After re-reading the relevant papers and looking up in a textbook I think the documentation of encog is not correct at this point. Why don't you just try it out by temporarily adding the minus-signs in the source code? If you use the same initial weights, you should receive exact the same results, given the documentation was correct. But in the end it just matters how you use the weightUpdate variable. If the author of the documentation is used to subtracting the weightUpdate from the weights instead of adding it, this will work.

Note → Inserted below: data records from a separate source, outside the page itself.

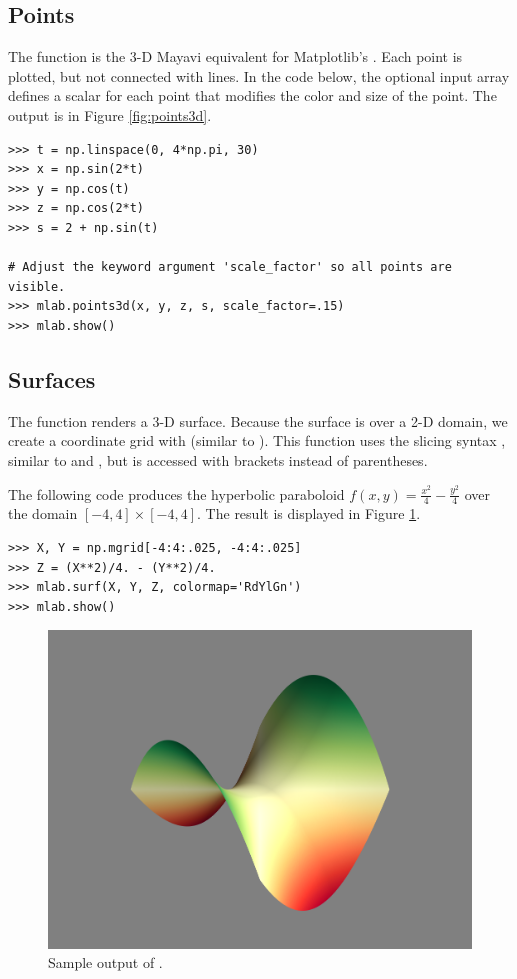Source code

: \subsection*{Points} %

The function  is the 3-D Mayavi equivalent for Matplotlib's .
Each point is plotted, but not connected with lines.
In the code below, the optional input array  defines a scalar for each point that modifies the color and size of the point.
The output is in Figure \ref{fig:points3d}.

\begin{lstlisting}
>>> t = np.linspace(0, 4*np.pi, 30)
>>> x = np.sin(2*t)
>>> y = np.cos(t)
>>> z = np.cos(2*t)
>>> s = 2 + np.sin(t)

# Adjust the keyword argument 'scale_factor' so all points are visible.
>>> mlab.points3d(x, y, z, s, scale_factor=.15)
>>> mlab.show()
\end{lstlisting}

\subsection*{Surfaces} %

The function  renders a 3-D surface.
Because the surface is over a 2-D domain, we create a coordinate grid with  (similar to ).
This function uses the slicing syntax , similar to  and , but is accessed with brackets instead of parentheses.

The following code produces the hyperbolic paraboloid $f(x,y) = \frac{x^2}{4} - \frac{y^2}{4}$ over the domain $[-4,4]\times[-4,4]$.
The result is displayed in Figure \ref{fig:surf_example}.

\begin{lstlisting}
>>> X, Y = np.mgrid[-4:4:.025, -4:4:.025]
>>> Z = (X**2)/4. - (Y**2)/4.
>>> mlab.surf(X, Y, Z, colormap='RdYlGn')
>>> mlab.show()
\end{lstlisting}

\begin{figure}
\includegraphics[width=.7\textwidth]{mesh_example.png}
\caption{Sample output of .}
\label{fig:surf_example}
\end{figure}

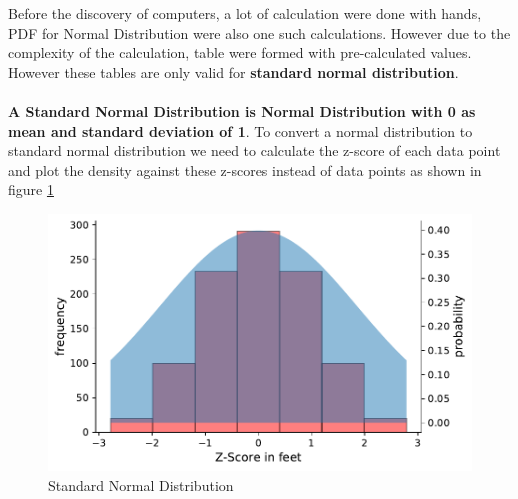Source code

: \documentclass[twoside,12pt]{report}  %
\begin{document}
Before the discovery of computers, a lot of calculation were done with hands, PDF for Normal Distribution were also one such calculations. However due to the complexity of the calculation, table were formed with pre-calculated values. However these tables are only valid for \textbf{standard normal distribution}.
\\
\\
\textbf{A Standard Normal Distribution is Normal Distribution with 0 as mean and standard deviation of 1}. To convert a normal distribution to standard normal distribution we need to calculate the z-score of each data point and plot the density against these z-scores instead of data points as shown in figure \ref{figure_normal_example_z}
\begin{figure}[H]
	\centering
	\includegraphics[width=0.5\linewidth]{./images/normal_example_z.pdf}
	\caption{Standard Normal Distribution}
	\label{figure_normal_example_z}
\end{figure}
\end{document}

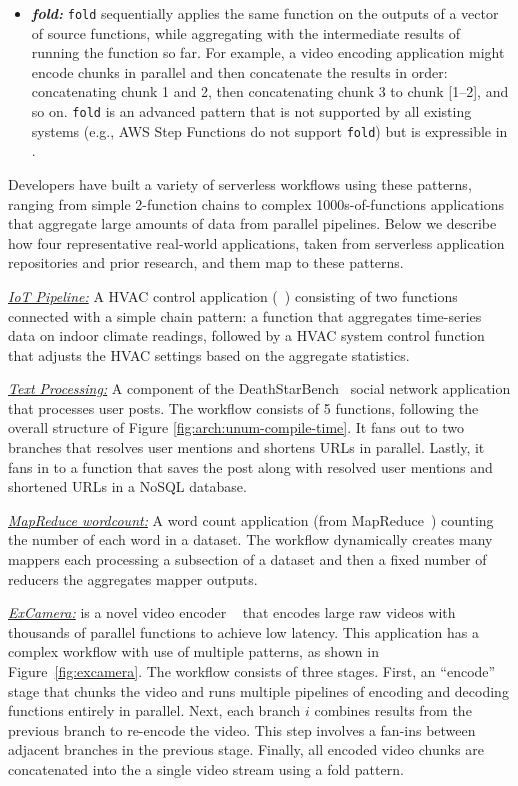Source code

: \begin{itemize}
	\item \textit{\textbf{fold:}}
    \texttt{fold} sequentially applies the same function on the outputs of
    a vector of source functions, while aggregating with the intermediate
    results of running the function so far. For example, a video encoding
    application might encode chunks in parallel and then concatenate the
    results in order: concatenating chunk 1 and 2, then concatenating
    chunk 3 to chunk [1--2], and so on. \texttt{fold} is an advanced
    pattern that is not supported by all existing systems (e.g., AWS Step
    Functions do not support \texttt{fold}) but is expressible in \name{}.
\end{itemize}



Developers have built a variety of serverless workflows using these patterns,
ranging from simple 2-function chains to complex 1000s-of-functions
applications that aggregate large amounts of data from parallel pipelines.
Below we describe how four representative real-world applications, taken from
serverless application repositories and prior research, and them map to these
patterns.



\noindent\underline{\textit{IoT Pipeline:}} A HVAC control application
(~\cite{iot-pipeline}) consisting of two functions connected with a simple chain
pattern: a function that aggregates time-series data on indoor climate readings,
followed by a HVAC system control function that adjusts the HVAC settings based
on the aggregate statistics.

\noindent \underline{\textit{Text Processing:}} A component of the
DeathStarBench~\cite{deathstar} social network application that processes
user posts. The workflow consists of 5 functions, following the overall
structure of Figure \ref{fig:arch:unum-compile-time}. It fans out to two
branches that resolves user mentions and shortens URLs in parallel.
Lastly, it fans in to a function that saves the post along with resolved
user mentions and shortened URLs in a NoSQL database.

 \noindent \underline{\textit{MapReduce wordcount:}} A word count
application (from MapReduce~\cite{mapreduce}) counting the number of each
word in a dataset. The workflow dynamically creates many mappers each
processing a subsection of a dataset and then a fixed number of reducers
the aggregates mapper outputs.

\noindent\underline{\textit{ExCamera:}} is a novel video encoder
~\cite{excamera} that encodes large raw videos with thousands of parallel
functions to achieve low latency. This application has a complex workflow with
use of multiple patterns, as shown in Figure~\ref{fig:excamera}. The workflow
consists of three stages. First, an ``encode'' stage that chunks the video and
runs multiple pipelines of encoding and decoding functions entirely in
parallel. Next, each branch $i$ combines results from the previous branch to
re-encode the video. This step involves a fan-ins between adjacent branches in
the previous stage. Finally, all encoded video chunks are concatenated into
the a single video stream using a fold pattern.


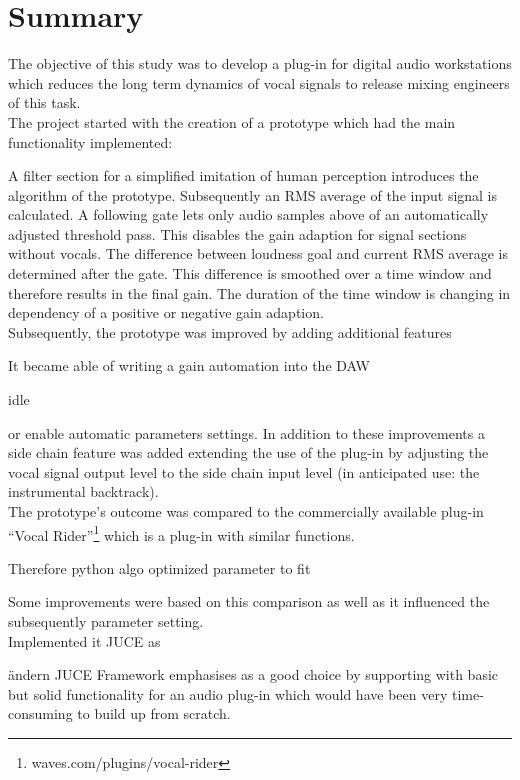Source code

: \chapter{Summary}
\label{chapter:summary}

The objective of this study was to develop a plug-in for digital audio workstations which reduces the long term dynamics of vocal signals to release mixing engineers of this task.\\
The project started with the creation of a prototype which had the main functionality implemented:

A filter section for a simplified imitation of human perception introduces the algorithm of the prototype. Subsequently an RMS average of the input signal is calculated. A following gate lets only audio samples above of an automatically adjusted threshold pass. This disables the gain adaption for signal sections without vocals. The difference between loudness goal and current RMS average is determined after the gate. This difference is smoothed over a time window and therefore results in the final gain. The duration of the time window is changing in dependency of a positive or negative gain adaption.\\

Subsequently, the prototype was improved by adding additional features

It became able of writing a gain automation into the DAW

idle

 or enable automatic parameters settings. In addition to these improvements a side chain feature was added extending the use of the plug-in by adjusting the vocal signal output level to the side chain input level (in anticipated use: the instrumental backtrack).\\


The prototype's outcome was compared to the commercially available plug-in “Vocal Rider”\footnote{waves.com/plugins/vocal-rider} which is a plug-in with similar functions.

Therefore python  algo optimized parameter to fit

Some improvements were based on this comparison as well as it influenced the subsequently parameter setting.\\

Implemented it JUCE as 

ändern
JUCE Framework emphasises as a good choice by supporting with basic but solid functionality for an audio plug-in which would have been very time-consuming to build up from scratch.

Edit: I revisited the part about the gradient calculation in my original answer.
First, here is a brief explanation on how you can imagine the gradient for the weights in your output layer. First, you calculate the error between your outputs and the target values.
What you are now trying to do is to "blame" those neurons in the previous layer, which were active. Imagine the output neuron saying "Well, I have an error here, who is responsible?". Responsible are the neurons of the previous layer. Depending on the output being too small or too large compared to the target value, it will increase or decrease the weights to each of the neurons in the previous layers depending on how active they have been.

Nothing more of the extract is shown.